### AVAILABLE DATA
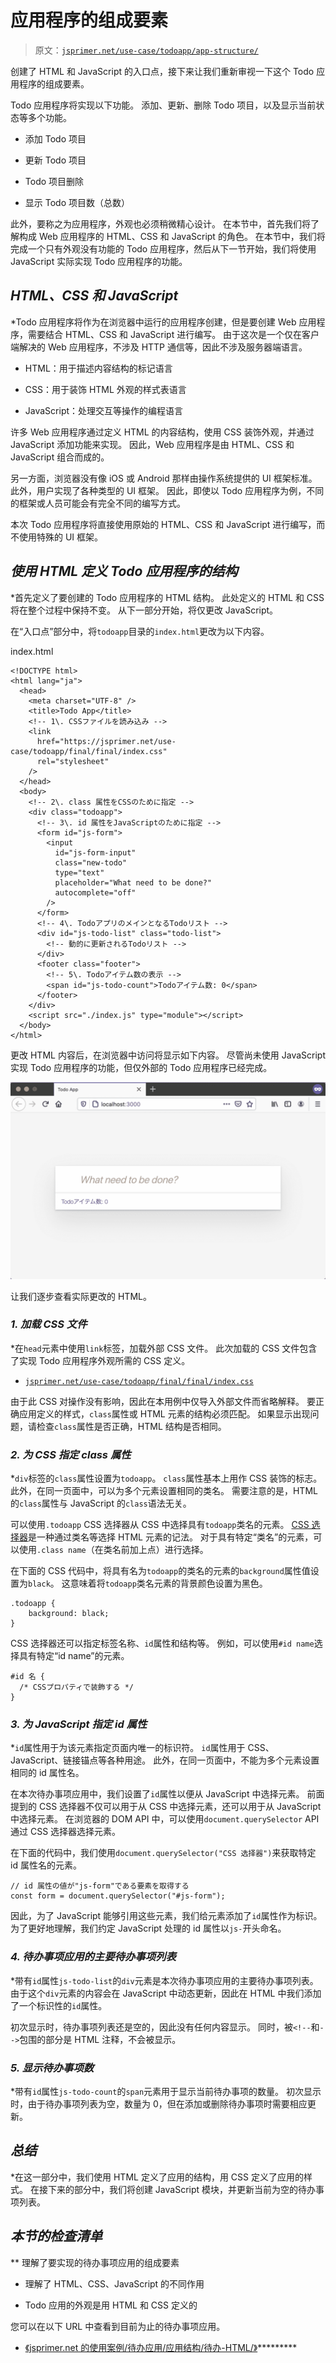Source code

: # 应用程序的组成要素

> 原文：[`jsprimer.net/use-case/todoapp/app-structure/`](https://jsprimer.net/use-case/todoapp/app-structure/)

创建了 HTML 和 JavaScript 的入口点，接下来让我们重新审视一下这个 Todo 应用程序的组成要素。

Todo 应用程序将实现以下功能。 添加、更新、删除 Todo 项目，以及显示当前状态等多个功能。

+   添加 Todo 项目

+   更新 Todo 项目

+   Todo 项目删除

+   显示 Todo 项目数（总数）

此外，要称之为应用程序，外观也必须稍微精心设计。 在本节中，首先我们将了解构成 Web 应用程序的 HTML、CSS 和 JavaScript 的角色。 在本节中，我们将完成一个只有外观没有功能的 Todo 应用程序，然后从下一节开始，我们将使用 JavaScript 实际实现 Todo 应用程序的功能。

## [](#html-css-javascript)*HTML、CSS 和 JavaScript*

*Todo 应用程序将作为在浏览器中运行的应用程序创建，但是要创建 Web 应用程序，需要结合 HTML、CSS 和 JavaScript 进行编写。 由于这次是一个仅在客户端解决的 Web 应用程序，不涉及 HTTP 通信等，因此不涉及服务器端语言。

+   HTML：用于描述内容结构的标记语言

+   CSS：用于装饰 HTML 外观的样式表语言

+   JavaScript：处理交互等操作的编程语言

许多 Web 应用程序通过定义 HTML 的内容结构，使用 CSS 装饰外观，并通过 JavaScript 添加功能来实现。 因此，Web 应用程序是由 HTML、CSS 和 JavaScript 组合而成的。

另一方面，浏览器没有像 iOS 或 Android 那样由操作系统提供的 UI 框架标准。 此外，用户实现了各种类型的 UI 框架。 因此，即使以 Todo 应用程序为例，不同的框架或人员可能会有完全不同的编写方式。

本次 Todo 应用程序将直接使用原始的 HTML、CSS 和 JavaScript 进行编写，而不使用特殊的 UI 框架。

## [](#todo-html)*使用 HTML 定义 Todo 应用程序的结构*

*首先定义了要创建的 Todo 应用程序的 HTML 结构。 此处定义的 HTML 和 CSS 将在整个过程中保持不变。 从下一部分开始，将仅更改 JavaScript。

在“入口点”部分中，将`todoapp`目录的`index.html`更改为以下内容。

index.html

```
<!DOCTYPE html>
<html lang="ja">
  <head>
    <meta charset="UTF-8" />
    <title>Todo App</title>
    <!-- 1\. CSSファイルを読み込み -->
    <link
      href="https://jsprimer.net/use-case/todoapp/final/final/index.css"
      rel="stylesheet"
    />
  </head>
  <body>
    <!-- 2\. class 属性をCSSのために指定 -->
    <div class="todoapp">
      <!-- 3\. id 属性をJavaScriptのために指定 -->
      <form id="js-form">
        <input
          id="js-form-input"
          class="new-todo"
          type="text"
          placeholder="What need to be done?"
          autocomplete="off"
        />
      </form>
      <!-- 4\. TodoアプリのメインとなるTodoリスト -->
      <div id="js-todo-list" class="todo-list">
        <!-- 動的に更新されるTodoリスト -->
      </div>
      <footer class="footer">
        <!-- 5\. Todoアイテム数の表示 -->
        <span id="js-todo-count">Todoアイテム数: 0</span>
      </footer>
    </div>
    <script src="./index.js" type="module"></script>
  </body>
</html> 
```

更改 HTML 内容后，在浏览器中访问将显示如下内容。 尽管尚未使用 JavaScript 实现 Todo 应用程序的功能，但仅外部的 Todo 应用程序已经完成。

![todoapp 的 HTML 和 CSS 框架](img/7d0716a98c167ce762c64e586506700e.png)

让我们逐步查看实际更改的 HTML。

### [](#comment-css-file-load)*1. 加载 CSS 文件*

*在`head`元素中使用`link`标签，加载外部 CSS 文件。 此次加载的 CSS 文件包含了实现 Todo 应用程序外观所需的 CSS 定义。

+   [`jsprimer.net/use-case/todoapp/final/final/index.css`](https://jsprimer.net/use-case/todoapp/final/final/index.css)

由于此 CSS 对操作没有影响，因此在本用例中仅导入外部文件而省略解释。 要正确应用定义的样式，`class`属性或 HTML 元素的结构必须匹配。 如果显示出现问题，请检查`class`属性是否正确，HTML 结构是否相同。

### [](#comment-class-for-css)*2. 为 CSS 指定 class 属性*

*`div`标签的`class`属性设置为`todoapp`。 `class`属性基本上用作 CSS 装饰的标志。 此外，在同一页面中，可以为多个元素设置相同的类名。 需要注意的是，HTML 的`class`属性与 JavaScript 的`class`语法无关。

可以使用`.todoapp` CSS 选择器从 CSS 中选择具有`todoapp`类名的元素。 [CSS 选择器](https://developer.mozilla.org/ja/docs/Learn/CSS/Building_blocks/Selectors)是一种通过类名等选择 HTML 元素的记法。 对于具有特定“类名”的元素，可以使用`.class name`（在类名前加上点）进行选择。

在下面的 CSS 代码中，将具有名为`todoapp`的类名的元素的`background`属性值设置为`black`。 这意味着将`todoapp`类名元素的背景颜色设置为黑色。

```
.todoapp {
    background: black;
} 
```

CSS 选择器还可以指定标签名称、`id`属性和结构等。 例如，可以使用`#id name`选择具有特定“id name”的元素。

```
#id 名 {
  /* CSSプロパティで装飾する */
} 
```

### [](#comment-id-for-js)*3. 为 JavaScript 指定 id 属性*

*`id`属性用于为该元素指定页面内唯一的标识符。 `id`属性用于 CSS、JavaScript、链接锚点等各种用途。 此外，在同一页面中，不能为多个元素设置相同的 id 属性名。

在本次待办事项应用中，我们设置了`id`属性以便从 JavaScript 中选择元素。 前面提到的 CSS 选择器不仅可以用于从 CSS 中选择元素，还可以用于从 JavaScript 中选择元素。 在浏览器的 DOM API 中，可以使用`document.querySelector` API 通过 CSS 选择器选择元素。

在下面的代码中，我们使用`document.querySelector("CSS 选择器")`来获取特定 id 属性名的元素。

```
// id 属性の値が"js-form"である要素を取得する
const form = document.querySelector("#js-form"); 
```

因此，为了 JavaScript 能够引用这些元素，我们给元素添加了`id`属性作为标识。 为了更好地理解，我们约定 JavaScript 处理的 id 属性以`js-`开头命名。

### [](#comment-todo-list)*4. 待办事项应用的主要待办事项列表*

*带有`id`属性`js-todo-list`的`div`元素是本次待办事项应用的主要待办事项列表。 由于这个`div`元素的内容会在 JavaScript 中动态更新，因此在 HTML 中我们添加了一个标识性的`id`属性。

初次显示时，待办事项列表还是空的，因此没有任何内容显示。 同时，被`<!--`和`-->`包围的部分是 HTML 注释，不会被显示。

### [](#comment-todo-count)*5. 显示待办事项数*

*带有`id`属性`js-todo-count`的`span`元素用于显示当前待办事项的数量。 初次显示时，由于待办事项列表为空，数量为 0，但在添加或删除待办事项时需要相应更新。

## [](#conclusion)*总结*

*在这一部分中，我们使用 HTML 定义了应用的结构，用 CSS 定义了应用的样式。 在接下来的部分中，我们将创建 JavaScript 模块，并更新当前为空的待办事项列表。

## [](#section-checklist)*本节的检查清单*

**   理解了要实现的待办事项应用的组成要素

+   理解了 HTML、CSS、JavaScript 的不同作用

+   Todo 应用的外观是用 HTML 和 CSS 定义的

您可以在以下 URL 中查看到目前为止的待办事项应用。

+   [《jsprimer.net 的使用案例/待办应用/应用结构/待办-HTML/》](https://jsprimer.net/use-case/todoapp/app-structure/todo-html/)*********
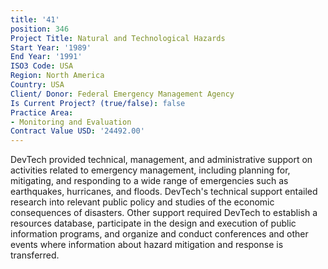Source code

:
 ```yaml
---
title: '41'
position: 346
Project Title: Natural and Technological Hazards
Start Year: '1989'
End Year: '1991'
ISO3 Code: USA
Region: North America
Country: USA
Client/ Donor: Federal Emergency Management Agency
Is Current Project? (true/false): false
Practice Area:
- Monitoring and Evaluation
Contract Value USD: '24492.00'
---
```


DevTech provided technical, management, and administrative support on activities related to emergency management, including planning for, mitigating, and responding to a wide range of emergencies such as earthquakes, hurricanes, and floods. DevTech's technical support entailed research into relevant public policy and studies of the economic consequences of disasters. Other support required DevTech to establish a resources database, participate in the design and execution of public information programs, and organize and conduct conferences and other events where information about hazard mitigation and response is transferred.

### GOAL OF THE EXERCISE
Only lines holding the word "应用程序的功能" belong in the answer; copy each one from the material.

### OUTPUT OF THE EXERCISE
此外，要称之为应用程序，外观也必须稍微精心设计。 在本节中，首先我们将了解构成 Web 应用程序的 HTML、CSS 和 JavaScript 的角色。 在本节中，我们将完成一个只有外观没有功能的 Todo 应用程序，然后从下一节开始，我们将使用 JavaScript 实际实现 Todo 应用程序的功能。
更改 HTML 内容后，在浏览器中访问将显示如下内容。 尽管尚未使用 JavaScript 实现 Todo 应用程序的功能，但仅外部的 Todo 应用程序已经完成。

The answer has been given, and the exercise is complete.